**To do**
Please list all lines of the material below in which the string "textbf" occurs.
START Record set
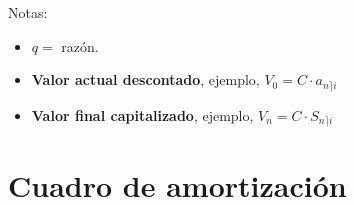 \documentclass[10pt, a4paper]{article}
\begin{document}
	\vspace*{0.5cm}
	
	Notas:
	\begin{itemize}[leftmargin=*]
		\item[] $q =$ razón.
		\item[] \textbf{Valor actual descontado}, ejemplo, $V_{0} = C \cdot a_{n \rceil i}$
		\item[] \textbf{Valor final capitalizado}, ejemplo, $V_{n} = C \cdot S_{n \rceil i}$
	\end{itemize}
	
	\newpage
	
	\section*{Cuadro de amortización}
	
\end{document}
END Record set
**Reply to the task**
		\item[] \textbf{Valor actual descontado}, ejemplo, $V_{0} = C \cdot a_{n \rceil i}$
		\item[] \textbf{Valor final capitalizado}, ejemplo, $V_{n} = C \cdot S_{n \rceil i}$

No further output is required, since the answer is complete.